TORONTO - The Toronto Environmental Alliance said while it’s often difficult to gauge just how “green” grocery stores are, business should be focusing on reducing waste by buying locally.

The environmental group said besides charging five cents per plastic bag, grocers should look at making their internal operations more sustainable, which includes making their stores and warehouses more energy-efficient and reducing the amount of packaging on their products.

“In January, a grocery store is not going to be able to buy strawberries from Ontario, but right now, it would be a real shame for a store to be importing strawberries from far away instead of buying Ontario strawberries,” said TEA executive director Franz Hartmann.

“The sad reality is there are many instances where Ontario farmers are exporting their produce outside of the country, while Ontario stores are importing the same produce from far away.”

When asked whether Sobeys would consider going local-only as an environmental initiative, spokesman Sarah Stover said stores need to provide “products available for our customers at all times.”

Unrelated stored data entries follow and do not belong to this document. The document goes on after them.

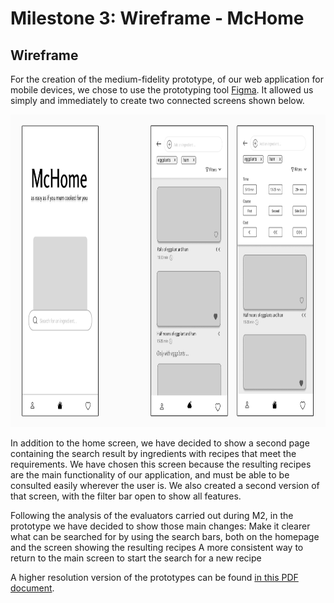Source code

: # Milestone 3: Wireframe - McHome

## Wireframe

For the creation of the medium-fidelity prototype, of our web application for mobile devices, we chose to use the prototyping tool [Figma](www.figma.com). It allowed us simply and immediately to create two connected screens shown below.


<p align="center">
  <img src="images/medium_prototype.png" height="500"/><br/>
</p>



In addition to the home screen, we have decided to show a second page containing the search result by ingredients with recipes that meet the requirements. We have chosen this screen because the resulting recipes are the main functionality of our application, and must be able to be consulted easily wherever the user is. We also created a second version of that screen, with the filter bar open to show all features.


Following the analysis of the evaluators carried out during M2, in the prototype we have decided to show those main changes:
Make it clearer what can be searched for by using the search bars, both on the homepage and the screen showing the resulting recipes
A more consistent way to return to the main screen to start the search for a new recipe

A higher resolution version of the prototypes can be found [in this PDF document](https://github.com/polito-hci-2021/McHome/raw/master/M3/images/medium_prototype.pdf).

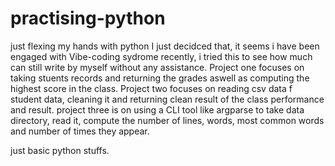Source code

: # practising-python
just flexing my hands with python
I just decidced that, it seems i have been engaged with Vibe-coding sydrome recently, i tried this to see how much  can still write by myself without any assistance.
Project one focuses on taking stuents records and returning the grades aswell as computing the highest score in the class.
Project two focuses on reading csv data f student data, cleaning it and returning clean result of the class performance and result.
project three is on using a CLI tool like argparse to take data directory, read it, compute the number of lines, words, most common words and number of times they appear.

just basic python stuffs.
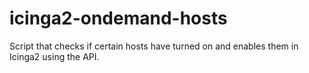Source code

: # icinga2-ondemand-hosts
Script that checks if certain hosts have turned on and enables them in Icinga2 using the API.
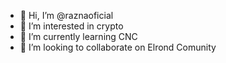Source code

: - 👋 Hi, I’m @raznaoficial
- 👀 I’m interested in crypto
- 🌱 I’m currently learning CNC
- 💞️ I’m looking to collaborate on Elrond Comunity

<!---
raznaoficial/raznaoficial is a ✨ special ✨ repository because its `README.md` (this file) appears on your GitHub profile.
You can click the Preview link to take a look at your changes.
--->

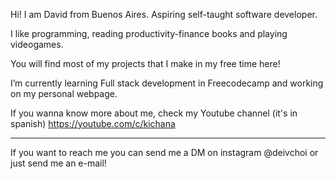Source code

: Hi! I am David from Buenos Aires. Aspiring self-taught software developer.

I like programming, reading productivity-finance books and playing videogames.

You will find most of my projects that I make in my free time here!

I’m currently learning Full stack development in Freecodecamp and working on my personal webpage.

If you wanna know more about me, check my Youtube channel (it's in spanish) 
https://youtube.com/c/kichana

<hr>

If you want to reach me you can send me a DM on instagram @deivchoi or just send me an e-mail!

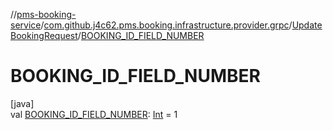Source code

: //[pms-booking-service](../../../index.md)/[com.github.j4c62.pms.booking.infrastructure.provider.grpc](../index.md)/[UpdateBookingRequest](index.md)/[BOOKING_ID_FIELD_NUMBER](-b-o-o-k-i-n-g_-i-d_-f-i-e-l-d_-n-u-m-b-e-r.md)

# BOOKING_ID_FIELD_NUMBER

[java]\
val [BOOKING_ID_FIELD_NUMBER](-b-o-o-k-i-n-g_-i-d_-f-i-e-l-d_-n-u-m-b-e-r.md): [Int](https://kotlinlang.org/api/core/kotlin-stdlib/kotlin/-int/index.html) = 1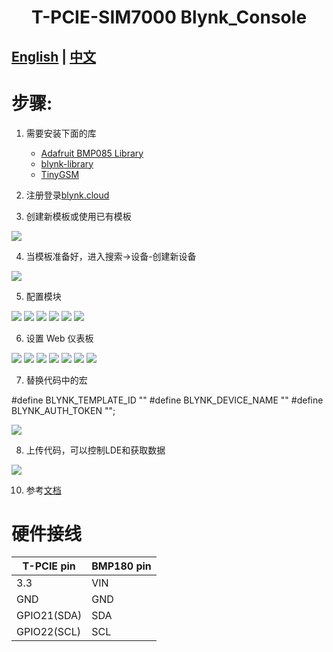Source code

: <h1 align = "center">T-PCIE-SIM7000 Blynk_Console</h1>

## **[English](./README.MD) | [中文](./README_CN.MD)**

# 步骤:

1. 需要安装下面的库
     - [Adafruit BMP085 Library](https://github.com/adafruit/Adafruit-BMP085-Library)
     - [blynk-library](https://github.com/blynkkk/blynk-library)
     - [TinyGSM](https://github.com/vshymanskyy/TinyGSM)

2. 注册登录[blynk.cloud](https://blynk.cloud/dashboard/login) 

3. 创建新模板或使用已有模板

![](../../image/Blynk/1-Create_Template-SIM7600.png)

4. 当模板准备好，进入搜索->设备-创建新设备  

![](../../image/Blynk/2-Create_device-SIM7600.png)

5. 配置模块

![](../../image/Blynk/3-Configuration_module.png)
![](../../image/Blynk/3-1-Configuration_module.png)
![](../../image/Blynk/3-2-Configuration_module.png)
![](../../image/Blynk/3-3-Configuration_module.png)
![](../../image/Blynk/3-4-Configuration_module.png)
![](../../image/Blynk/3-5-Configuration_module.png)

6. 设置 Web 仪表板 

![](../../image/Blynk/4-Dash_board.png)
![](../../image/Blynk/4-1-Dash_board.png)
![](../../image/Blynk/4-2-Dash_board.png)
![](../../image/Blynk/4-3-Dash_board.png)
![](../../image/Blynk/4-4-Dash_board.png)
![](../../image/Blynk/4-5-Dash_board.png)
![](../../image/Blynk/4-6-Dash_board.png)

7. 替换代码中的宏

#define BLYNK_TEMPLATE_ID ""
#define BLYNK_DEVICE_NAME ""
#define BLYNK_AUTH_TOKEN "";

![](../../image/Blynk/5-Ready_code.png)

8. 上传代码，可以控制LDE和获取数据

 ![](../../image/Blynk/6.png)

10. 参考[文档](https://docs.blynk.io/en/)


# 硬件接线
| T-PCIE pin  | BMP180 pin |
| ----------- | ---------- |
| 3.3         | VIN        |
| GND         | GND        |
| GPIO21(SDA) | SDA        |
| GPIO22(SCL) | SCL        |

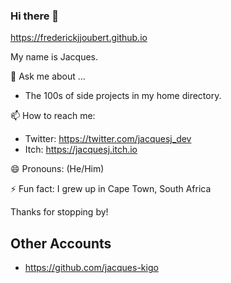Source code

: ### Hi there 👋

https://frederickjjoubert.github.io

My name is Jacques.

💬 Ask me about ...
- The 100s of side projects in my home directory.

📫 How to reach me:
- Twitter: https://twitter.com/jacquesj_dev
- Itch: https://jacquesj.itch.io

😄 Pronouns: (He/Him)

⚡ Fun fact: I grew up in Cape Town, South Africa

Thanks for stopping by!

## Other Accounts

- <https://github.com/jacques-kigo>
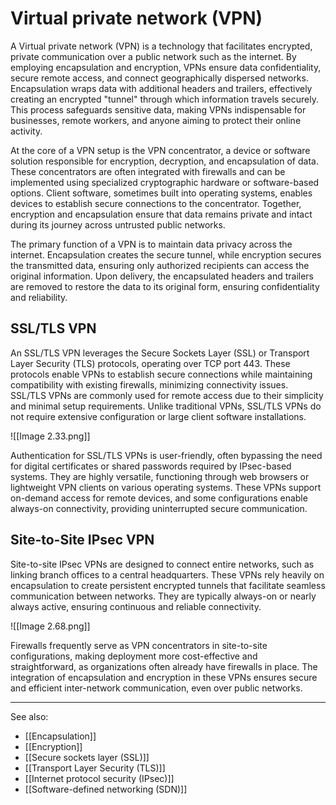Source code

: 
# Virtual private network (VPN)

A Virtual private network (VPN) is a technology that facilitates encrypted, private communication over a public network such as the internet. By employing encapsulation and encryption, VPNs ensure data confidentiality, secure remote access, and connect geographically dispersed networks. Encapsulation wraps data with additional headers and trailers, effectively creating an encrypted "tunnel" through which information travels securely. This process safeguards sensitive data, making VPNs indispensable for businesses, remote workers, and anyone aiming to protect their online activity.

At the core of a VPN setup is the VPN concentrator, a device or software solution responsible for encryption, decryption, and encapsulation of data. These concentrators are often integrated with firewalls and can be implemented using specialized cryptographic hardware or software-based options. Client software, sometimes built into operating systems, enables devices to establish secure connections to the concentrator. Together, encryption and encapsulation ensure that data remains private and intact during its journey across untrusted public networks.

The primary function of a VPN is to maintain data privacy across the internet. Encapsulation creates the secure tunnel, while encryption secures the transmitted data, ensuring only authorized recipients can access the original information. Upon delivery, the encapsulated headers and trailers are removed to restore the data to its original form, ensuring confidentiality and reliability.

## SSL/TLS VPN

An SSL/TLS VPN leverages the Secure Sockets Layer (SSL) or Transport Layer Security (TLS) protocols, operating over TCP port 443. These protocols enable VPNs to establish secure connections while maintaining compatibility with existing firewalls, minimizing connectivity issues. SSL/TLS VPNs are commonly used for remote access due to their simplicity and minimal setup requirements. Unlike traditional VPNs, SSL/TLS VPNs do not require extensive configuration or large client software installations.

![[Image 2.33.png]]

Authentication for SSL/TLS VPNs is user-friendly, often bypassing the need for digital certificates or shared passwords required by IPsec-based systems. They are highly versatile, functioning through web browsers or lightweight VPN clients on various operating systems. These VPNs support on-demand access for remote devices, and some configurations enable always-on connectivity, providing uninterrupted secure communication.

## Site-to-Site IPsec VPN

Site-to-site IPsec VPNs are designed to connect entire networks, such as linking branch offices to a central headquarters. These VPNs rely heavily on encapsulation to create persistent encrypted tunnels that facilitate seamless communication between networks. They are typically always-on or nearly always active, ensuring continuous and reliable connectivity.

![[Image 2.68.png]]

Firewalls frequently serve as VPN concentrators in site-to-site configurations, making deployment more cost-effective and straightforward, as organizations often already have firewalls in place. The integration of encapsulation and encryption in these VPNs ensures secure and efficient inter-network communication, even over public networks.

---

See also:

- [[Encapsulation]]
- [[Encryption]]
- [[Secure sockets layer (SSL)]]
- [[Transport Layer Security (TLS)]]
- [[Internet protocol security (IPsec)]]
- [[Software-defined networking (SDN)]]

Shoppers interviewed by the Toronto Sun on Sunday – the day the bag fee officially came to an end – fumed about still paying the nickel per bag, insisting it was “gouging.”

“I don’t think there was ever transparency about what the money was being collected for,” said Ken Whitehurst, executive director of the Consumers Council of Canada.

“I think the notion of charging for bags was simply predicated by people’s consumption of them. I don’t know if anyone ever had the specific understanding that fees charged would go to some other purpose.”

The Retail Council of Canada said when there is no government regulation, they cannot “engage in discussions with individual companies as to how they’ll be managing any particular item,” said senior vice-president Dave Wilkes.